Double encoded UTF-8 strings in C#
This article shows how to convert a string that has been double encoded using UTF-8.
For example, say you have the string Müller instead of the string Müller.
How did it happen?
The letter ü is encoded in UTF-8 as 2 bytes: 195 and 188
If you encoded the bytes again then the 195 converts to 195 and 131 which is the Ã
And the 188 converts to 194 and 188 which is the ¼
How can it be converted back to what it should look like?
The following function will convert the double encoded string back to the original value…
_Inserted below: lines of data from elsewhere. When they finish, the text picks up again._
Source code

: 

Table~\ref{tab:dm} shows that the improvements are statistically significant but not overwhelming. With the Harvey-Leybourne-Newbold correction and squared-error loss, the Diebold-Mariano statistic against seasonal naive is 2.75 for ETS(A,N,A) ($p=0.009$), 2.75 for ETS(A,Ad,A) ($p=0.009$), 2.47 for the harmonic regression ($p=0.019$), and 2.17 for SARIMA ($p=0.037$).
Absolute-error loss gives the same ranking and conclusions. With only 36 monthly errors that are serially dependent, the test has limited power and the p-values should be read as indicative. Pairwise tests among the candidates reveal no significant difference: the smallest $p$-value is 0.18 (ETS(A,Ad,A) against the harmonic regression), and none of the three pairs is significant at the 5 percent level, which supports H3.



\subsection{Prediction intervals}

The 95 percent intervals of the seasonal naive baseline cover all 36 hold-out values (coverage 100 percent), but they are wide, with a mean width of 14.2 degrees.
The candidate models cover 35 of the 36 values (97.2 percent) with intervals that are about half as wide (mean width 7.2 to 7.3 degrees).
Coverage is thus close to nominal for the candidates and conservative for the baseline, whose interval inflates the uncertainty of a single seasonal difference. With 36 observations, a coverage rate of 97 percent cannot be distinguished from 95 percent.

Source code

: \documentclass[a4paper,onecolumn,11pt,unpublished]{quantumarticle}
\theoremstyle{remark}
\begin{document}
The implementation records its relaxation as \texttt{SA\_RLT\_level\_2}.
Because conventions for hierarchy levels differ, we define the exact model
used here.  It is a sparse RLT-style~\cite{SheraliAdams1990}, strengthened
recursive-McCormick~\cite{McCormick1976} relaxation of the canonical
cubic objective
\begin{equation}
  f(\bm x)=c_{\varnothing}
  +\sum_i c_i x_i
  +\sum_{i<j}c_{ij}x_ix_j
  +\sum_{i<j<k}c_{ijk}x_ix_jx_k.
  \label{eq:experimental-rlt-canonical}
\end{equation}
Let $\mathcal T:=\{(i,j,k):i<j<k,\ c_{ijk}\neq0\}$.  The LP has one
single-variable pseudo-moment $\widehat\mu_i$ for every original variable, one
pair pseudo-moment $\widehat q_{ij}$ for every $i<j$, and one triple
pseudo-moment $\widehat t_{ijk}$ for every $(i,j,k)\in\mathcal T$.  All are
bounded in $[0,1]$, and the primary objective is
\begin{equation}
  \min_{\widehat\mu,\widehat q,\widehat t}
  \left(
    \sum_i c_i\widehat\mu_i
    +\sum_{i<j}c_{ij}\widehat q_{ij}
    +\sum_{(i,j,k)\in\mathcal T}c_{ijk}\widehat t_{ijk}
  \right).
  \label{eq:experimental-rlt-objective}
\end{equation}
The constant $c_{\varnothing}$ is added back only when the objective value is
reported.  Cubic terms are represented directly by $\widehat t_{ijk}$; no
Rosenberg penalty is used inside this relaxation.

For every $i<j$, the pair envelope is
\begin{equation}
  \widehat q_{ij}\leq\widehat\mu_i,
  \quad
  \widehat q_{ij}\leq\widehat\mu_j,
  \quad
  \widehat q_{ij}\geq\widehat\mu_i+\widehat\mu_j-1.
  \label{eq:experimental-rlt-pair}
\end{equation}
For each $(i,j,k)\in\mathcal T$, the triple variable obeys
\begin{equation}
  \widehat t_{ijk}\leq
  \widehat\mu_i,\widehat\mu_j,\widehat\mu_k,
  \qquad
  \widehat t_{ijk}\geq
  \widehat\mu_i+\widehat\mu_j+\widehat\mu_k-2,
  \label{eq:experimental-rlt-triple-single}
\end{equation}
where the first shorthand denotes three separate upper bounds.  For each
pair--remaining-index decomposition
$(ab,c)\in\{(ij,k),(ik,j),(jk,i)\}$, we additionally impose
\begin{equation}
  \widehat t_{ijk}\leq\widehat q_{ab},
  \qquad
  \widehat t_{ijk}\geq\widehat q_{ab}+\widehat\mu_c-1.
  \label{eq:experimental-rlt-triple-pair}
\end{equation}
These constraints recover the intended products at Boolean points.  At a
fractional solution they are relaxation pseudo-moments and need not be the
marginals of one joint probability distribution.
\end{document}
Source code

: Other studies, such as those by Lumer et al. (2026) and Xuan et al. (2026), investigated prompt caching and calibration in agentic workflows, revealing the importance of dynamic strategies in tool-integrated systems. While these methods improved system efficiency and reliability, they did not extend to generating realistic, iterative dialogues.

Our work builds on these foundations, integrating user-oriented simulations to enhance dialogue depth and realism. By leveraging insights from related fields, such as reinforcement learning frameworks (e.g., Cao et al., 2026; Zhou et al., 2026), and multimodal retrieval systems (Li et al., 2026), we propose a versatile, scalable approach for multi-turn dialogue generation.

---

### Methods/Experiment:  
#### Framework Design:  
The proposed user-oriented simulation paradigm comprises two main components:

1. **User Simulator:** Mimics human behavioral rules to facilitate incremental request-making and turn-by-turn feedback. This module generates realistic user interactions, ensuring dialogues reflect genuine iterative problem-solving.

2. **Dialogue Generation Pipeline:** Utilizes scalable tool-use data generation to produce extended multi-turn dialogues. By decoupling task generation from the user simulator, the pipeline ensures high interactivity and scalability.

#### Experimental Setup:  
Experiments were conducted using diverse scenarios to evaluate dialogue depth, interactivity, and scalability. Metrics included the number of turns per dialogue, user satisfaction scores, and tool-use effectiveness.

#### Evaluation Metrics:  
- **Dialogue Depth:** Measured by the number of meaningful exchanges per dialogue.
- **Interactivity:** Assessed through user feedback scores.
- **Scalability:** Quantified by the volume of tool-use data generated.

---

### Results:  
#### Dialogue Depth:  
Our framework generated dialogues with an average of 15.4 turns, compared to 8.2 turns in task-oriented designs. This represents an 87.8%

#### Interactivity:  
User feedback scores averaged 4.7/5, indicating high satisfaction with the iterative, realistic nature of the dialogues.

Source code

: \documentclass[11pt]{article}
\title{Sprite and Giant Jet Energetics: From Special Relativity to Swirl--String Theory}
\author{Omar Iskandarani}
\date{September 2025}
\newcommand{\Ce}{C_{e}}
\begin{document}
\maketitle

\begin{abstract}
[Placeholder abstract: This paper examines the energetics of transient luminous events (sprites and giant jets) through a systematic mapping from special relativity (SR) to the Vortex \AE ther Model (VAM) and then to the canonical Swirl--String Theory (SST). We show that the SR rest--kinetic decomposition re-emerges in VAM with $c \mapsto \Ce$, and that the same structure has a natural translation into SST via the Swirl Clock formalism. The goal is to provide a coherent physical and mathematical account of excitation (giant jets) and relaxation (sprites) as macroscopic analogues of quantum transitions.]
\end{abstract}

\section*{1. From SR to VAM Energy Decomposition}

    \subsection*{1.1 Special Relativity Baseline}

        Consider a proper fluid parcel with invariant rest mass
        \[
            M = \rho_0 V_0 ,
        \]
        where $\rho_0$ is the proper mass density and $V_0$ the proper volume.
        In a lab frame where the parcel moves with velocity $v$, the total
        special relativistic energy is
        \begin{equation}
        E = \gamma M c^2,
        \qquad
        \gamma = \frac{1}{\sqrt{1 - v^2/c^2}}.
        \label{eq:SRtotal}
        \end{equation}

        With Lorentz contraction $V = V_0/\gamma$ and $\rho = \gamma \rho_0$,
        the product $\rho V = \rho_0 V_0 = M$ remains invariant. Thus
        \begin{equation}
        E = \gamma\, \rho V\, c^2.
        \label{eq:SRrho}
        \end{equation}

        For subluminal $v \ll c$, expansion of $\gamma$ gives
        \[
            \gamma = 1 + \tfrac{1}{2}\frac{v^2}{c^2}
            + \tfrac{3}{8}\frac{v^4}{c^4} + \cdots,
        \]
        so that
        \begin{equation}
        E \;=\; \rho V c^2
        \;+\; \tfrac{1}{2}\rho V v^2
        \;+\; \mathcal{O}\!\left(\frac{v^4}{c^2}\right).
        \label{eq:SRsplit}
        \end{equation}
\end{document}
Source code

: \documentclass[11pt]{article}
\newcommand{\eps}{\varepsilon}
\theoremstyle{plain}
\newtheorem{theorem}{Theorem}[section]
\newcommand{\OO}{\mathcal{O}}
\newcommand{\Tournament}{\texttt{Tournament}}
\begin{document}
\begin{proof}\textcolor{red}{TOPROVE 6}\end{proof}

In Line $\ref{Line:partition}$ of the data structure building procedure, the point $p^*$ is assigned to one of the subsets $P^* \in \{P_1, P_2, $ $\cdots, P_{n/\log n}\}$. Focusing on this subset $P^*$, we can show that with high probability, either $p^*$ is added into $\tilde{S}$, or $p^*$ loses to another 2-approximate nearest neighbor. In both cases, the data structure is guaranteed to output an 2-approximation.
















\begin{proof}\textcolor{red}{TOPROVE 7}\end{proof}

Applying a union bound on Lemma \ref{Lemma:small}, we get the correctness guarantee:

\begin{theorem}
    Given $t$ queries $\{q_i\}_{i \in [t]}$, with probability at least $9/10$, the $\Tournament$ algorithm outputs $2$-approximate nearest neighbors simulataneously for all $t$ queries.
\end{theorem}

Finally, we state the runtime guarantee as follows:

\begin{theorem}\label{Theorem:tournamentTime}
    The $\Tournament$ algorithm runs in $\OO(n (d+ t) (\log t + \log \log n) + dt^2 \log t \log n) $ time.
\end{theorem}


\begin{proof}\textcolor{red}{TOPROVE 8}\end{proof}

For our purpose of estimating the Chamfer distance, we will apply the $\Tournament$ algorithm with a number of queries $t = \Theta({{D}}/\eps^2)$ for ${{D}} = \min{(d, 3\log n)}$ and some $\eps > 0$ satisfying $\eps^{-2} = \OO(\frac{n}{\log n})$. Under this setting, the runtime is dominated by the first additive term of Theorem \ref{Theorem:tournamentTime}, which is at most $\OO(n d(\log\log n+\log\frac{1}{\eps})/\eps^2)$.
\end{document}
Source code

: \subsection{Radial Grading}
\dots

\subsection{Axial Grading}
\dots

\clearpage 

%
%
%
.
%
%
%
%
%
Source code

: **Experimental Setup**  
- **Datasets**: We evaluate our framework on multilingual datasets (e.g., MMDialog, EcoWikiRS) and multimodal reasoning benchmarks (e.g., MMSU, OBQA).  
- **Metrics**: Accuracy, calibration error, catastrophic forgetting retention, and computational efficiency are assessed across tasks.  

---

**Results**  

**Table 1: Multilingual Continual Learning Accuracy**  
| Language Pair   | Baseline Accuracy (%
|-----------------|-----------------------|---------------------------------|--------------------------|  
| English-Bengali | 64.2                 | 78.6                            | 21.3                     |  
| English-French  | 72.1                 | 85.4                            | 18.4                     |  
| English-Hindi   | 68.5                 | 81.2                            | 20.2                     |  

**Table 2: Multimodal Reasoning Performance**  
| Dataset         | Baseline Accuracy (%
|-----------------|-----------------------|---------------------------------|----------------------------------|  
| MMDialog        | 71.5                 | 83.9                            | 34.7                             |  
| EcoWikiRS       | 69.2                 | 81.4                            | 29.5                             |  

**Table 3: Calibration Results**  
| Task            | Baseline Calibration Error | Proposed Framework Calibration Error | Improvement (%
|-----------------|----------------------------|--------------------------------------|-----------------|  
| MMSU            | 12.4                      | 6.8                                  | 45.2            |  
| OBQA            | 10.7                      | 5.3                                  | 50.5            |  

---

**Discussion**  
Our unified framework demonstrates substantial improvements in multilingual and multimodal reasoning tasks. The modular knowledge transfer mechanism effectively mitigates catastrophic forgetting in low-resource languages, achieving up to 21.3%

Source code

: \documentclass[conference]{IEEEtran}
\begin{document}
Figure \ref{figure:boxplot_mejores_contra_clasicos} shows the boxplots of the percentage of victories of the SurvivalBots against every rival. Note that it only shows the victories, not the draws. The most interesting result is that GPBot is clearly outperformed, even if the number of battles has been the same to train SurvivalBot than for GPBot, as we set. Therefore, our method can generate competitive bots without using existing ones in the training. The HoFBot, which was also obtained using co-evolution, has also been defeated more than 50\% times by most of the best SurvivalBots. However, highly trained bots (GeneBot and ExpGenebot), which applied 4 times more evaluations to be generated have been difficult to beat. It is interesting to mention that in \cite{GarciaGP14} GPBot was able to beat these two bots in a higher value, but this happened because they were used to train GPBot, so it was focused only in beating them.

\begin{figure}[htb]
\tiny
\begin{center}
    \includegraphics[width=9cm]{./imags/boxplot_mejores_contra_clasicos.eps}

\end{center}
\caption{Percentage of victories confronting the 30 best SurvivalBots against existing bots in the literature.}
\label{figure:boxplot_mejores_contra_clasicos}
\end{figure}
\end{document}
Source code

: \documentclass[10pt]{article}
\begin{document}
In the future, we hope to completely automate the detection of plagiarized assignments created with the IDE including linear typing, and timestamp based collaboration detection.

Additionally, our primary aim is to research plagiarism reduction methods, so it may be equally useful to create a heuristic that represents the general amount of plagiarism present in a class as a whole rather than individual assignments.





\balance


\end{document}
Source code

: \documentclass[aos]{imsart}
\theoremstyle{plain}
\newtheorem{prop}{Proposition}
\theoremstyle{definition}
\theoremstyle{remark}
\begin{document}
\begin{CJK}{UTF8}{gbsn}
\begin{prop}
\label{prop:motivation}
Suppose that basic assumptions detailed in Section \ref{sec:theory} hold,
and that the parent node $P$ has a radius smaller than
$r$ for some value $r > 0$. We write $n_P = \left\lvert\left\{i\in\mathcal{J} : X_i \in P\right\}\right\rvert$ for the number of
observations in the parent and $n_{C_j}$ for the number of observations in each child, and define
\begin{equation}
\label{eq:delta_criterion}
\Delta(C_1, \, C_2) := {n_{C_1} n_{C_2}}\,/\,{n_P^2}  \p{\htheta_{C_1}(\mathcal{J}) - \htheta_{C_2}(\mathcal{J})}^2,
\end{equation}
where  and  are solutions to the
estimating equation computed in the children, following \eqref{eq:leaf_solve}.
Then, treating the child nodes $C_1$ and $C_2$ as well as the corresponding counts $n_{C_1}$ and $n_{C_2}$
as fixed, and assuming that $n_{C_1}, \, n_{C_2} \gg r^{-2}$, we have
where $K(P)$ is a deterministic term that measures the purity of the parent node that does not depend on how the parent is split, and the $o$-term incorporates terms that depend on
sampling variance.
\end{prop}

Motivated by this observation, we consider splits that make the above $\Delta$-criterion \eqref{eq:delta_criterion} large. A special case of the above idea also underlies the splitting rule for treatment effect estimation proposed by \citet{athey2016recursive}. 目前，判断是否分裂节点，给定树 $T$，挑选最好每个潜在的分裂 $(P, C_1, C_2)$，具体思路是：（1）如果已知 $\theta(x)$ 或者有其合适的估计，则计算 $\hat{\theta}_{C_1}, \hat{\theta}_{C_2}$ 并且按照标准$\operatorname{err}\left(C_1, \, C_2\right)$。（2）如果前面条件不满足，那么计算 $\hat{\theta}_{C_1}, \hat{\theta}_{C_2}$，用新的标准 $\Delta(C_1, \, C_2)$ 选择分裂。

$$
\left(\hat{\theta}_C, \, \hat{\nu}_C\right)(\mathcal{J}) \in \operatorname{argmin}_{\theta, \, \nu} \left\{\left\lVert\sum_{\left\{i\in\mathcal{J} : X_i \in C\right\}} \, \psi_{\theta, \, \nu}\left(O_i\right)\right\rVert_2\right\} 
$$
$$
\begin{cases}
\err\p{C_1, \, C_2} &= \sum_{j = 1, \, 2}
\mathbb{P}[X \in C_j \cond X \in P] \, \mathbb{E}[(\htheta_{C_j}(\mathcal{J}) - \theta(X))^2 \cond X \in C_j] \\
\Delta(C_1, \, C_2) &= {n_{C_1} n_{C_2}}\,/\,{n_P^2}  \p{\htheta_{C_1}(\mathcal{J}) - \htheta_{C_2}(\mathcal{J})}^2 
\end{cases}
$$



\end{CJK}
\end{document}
private string decodeUTF8String(String utf8Str)
{
System.Text.Encoding iso = System.Text.Encoding.GetEncoding(“ISO-8859-1”);
System.Text.Encoding utf8 = System.Text.Encoding.UTF8;
byte[] utfBytes = utf8.GetBytes(utf8Str);
byte[] isoBytes = System.Text.Encoding.Convert(utf8, iso, utfBytes);
System.Text.UTF8Encoding encoding = new System.Text.UTF8Encoding();
return encoding.GetString(isoBytes);
}
How does this relate to barcodes?
Some PDF-417 barcodes may contain data that has already been encoded using UTF-8 and when we read the barcode we encode it again using UTF-8, giving a double encoded string. In the win32 DLL interface the work-around is simply to set the Encoding property to 0, but the above is necessary in the .Net interface.